*Work task:* From the data below, copy each line that includes the word "section".

*Provided information:*
○ ○ ○

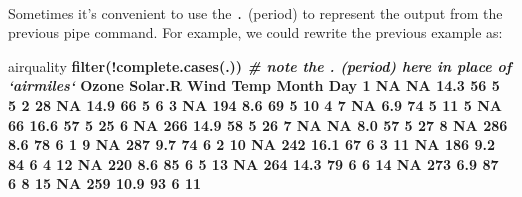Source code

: \documentclass[]{article}
\newenvironment{Shaded}{\begin{snugshade}}{\end{snugshade}}
\newcommand{\CommentTok}[1]{\textcolor[rgb]{0.56,0.35,0.01}{\textit{#1}}}
\newcommand{\DecValTok}[1]{\textcolor[rgb]{0.00,0.00,0.81}{#1}}
\newcommand{\FloatTok}[1]{\textcolor[rgb]{0.00,0.00,0.81}{#1}}
\newcommand{\KeywordTok}[1]{\textcolor[rgb]{0.13,0.29,0.53}{\textbf{#1}}}
\newcommand{\NormalTok}[1]{#1}
\newcommand{\OperatorTok}[1]{\textcolor[rgb]{0.81,0.36,0.00}{\textbf{#1}}}
\newcommand{\OtherTok}[1]{\textcolor[rgb]{0.56,0.35,0.01}{#1}}
\newcommand{\StringTok}[1]{\textcolor[rgb]{0.31,0.60,0.02}{#1}}
\let\oldparagraph\paragraph
\renewcommand{\paragraph}[1]{\oldparagraph{#1}\mbox{}}
\begin{document}
\hypertarget{section-4}{%
\paragraph{}\label{section-4}}

Sometimes it's convenient to use the \texttt{.} (period) to represent the output from the previous pipe command. For example, we could rewrite the previous example as:

\begin{Shaded}
\begin{Highlighting}[]
\NormalTok{airquality }\OperatorTok{%
\StringTok{  }\KeywordTok{filter}\NormalTok{(}\OperatorTok{!}\KeywordTok{complete.cases}\NormalTok{(.))  }\CommentTok{# note the . (period) here in place of `airmiles`}
\NormalTok{   Ozone Solar.R Wind Temp Month Day}
\DecValTok{1}     \OtherTok{NA}      \OtherTok{NA} \FloatTok{14.3}   \DecValTok{56}     \DecValTok{5}   \DecValTok{5}
\DecValTok{2}     \DecValTok{28}      \OtherTok{NA} \FloatTok{14.9}   \DecValTok{66}     \DecValTok{5}   \DecValTok{6}
\DecValTok{3}     \OtherTok{NA}     \DecValTok{194}  \FloatTok{8.6}   \DecValTok{69}     \DecValTok{5}  \DecValTok{10}
\DecValTok{4}      \DecValTok{7}      \OtherTok{NA}  \FloatTok{6.9}   \DecValTok{74}     \DecValTok{5}  \DecValTok{11}
\DecValTok{5}     \OtherTok{NA}      \DecValTok{66} \FloatTok{16.6}   \DecValTok{57}     \DecValTok{5}  \DecValTok{25}
\DecValTok{6}     \OtherTok{NA}     \DecValTok{266} \FloatTok{14.9}   \DecValTok{58}     \DecValTok{5}  \DecValTok{26}
\DecValTok{7}     \OtherTok{NA}      \OtherTok{NA}  \FloatTok{8.0}   \DecValTok{57}     \DecValTok{5}  \DecValTok{27}
\DecValTok{8}     \OtherTok{NA}     \DecValTok{286}  \FloatTok{8.6}   \DecValTok{78}     \DecValTok{6}   \DecValTok{1}
\DecValTok{9}     \OtherTok{NA}     \DecValTok{287}  \FloatTok{9.7}   \DecValTok{74}     \DecValTok{6}   \DecValTok{2}
\DecValTok{10}    \OtherTok{NA}     \DecValTok{242} \FloatTok{16.1}   \DecValTok{67}     \DecValTok{6}   \DecValTok{3}
\DecValTok{11}    \OtherTok{NA}     \DecValTok{186}  \FloatTok{9.2}   \DecValTok{84}     \DecValTok{6}   \DecValTok{4}
\DecValTok{12}    \OtherTok{NA}     \DecValTok{220}  \FloatTok{8.6}   \DecValTok{85}     \DecValTok{6}   \DecValTok{5}
\DecValTok{13}    \OtherTok{NA}     \DecValTok{264} \FloatTok{14.3}   \DecValTok{79}     \DecValTok{6}   \DecValTok{6}
\DecValTok{14}    \OtherTok{NA}     \DecValTok{273}  \FloatTok{6.9}   \DecValTok{87}     \DecValTok{6}   \DecValTok{8}
\DecValTok{15}    \OtherTok{NA}     \DecValTok{259} \FloatTok{10.9}   \DecValTok{93}     \DecValTok{6}  \DecValTok{11}
}
\end{Highlighting}
\end{Shaded}
\end{document}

○ ○ ○

*Output of the exercise:*
\hypertarget{section-4}{%
\paragraph{}\label{section-4}}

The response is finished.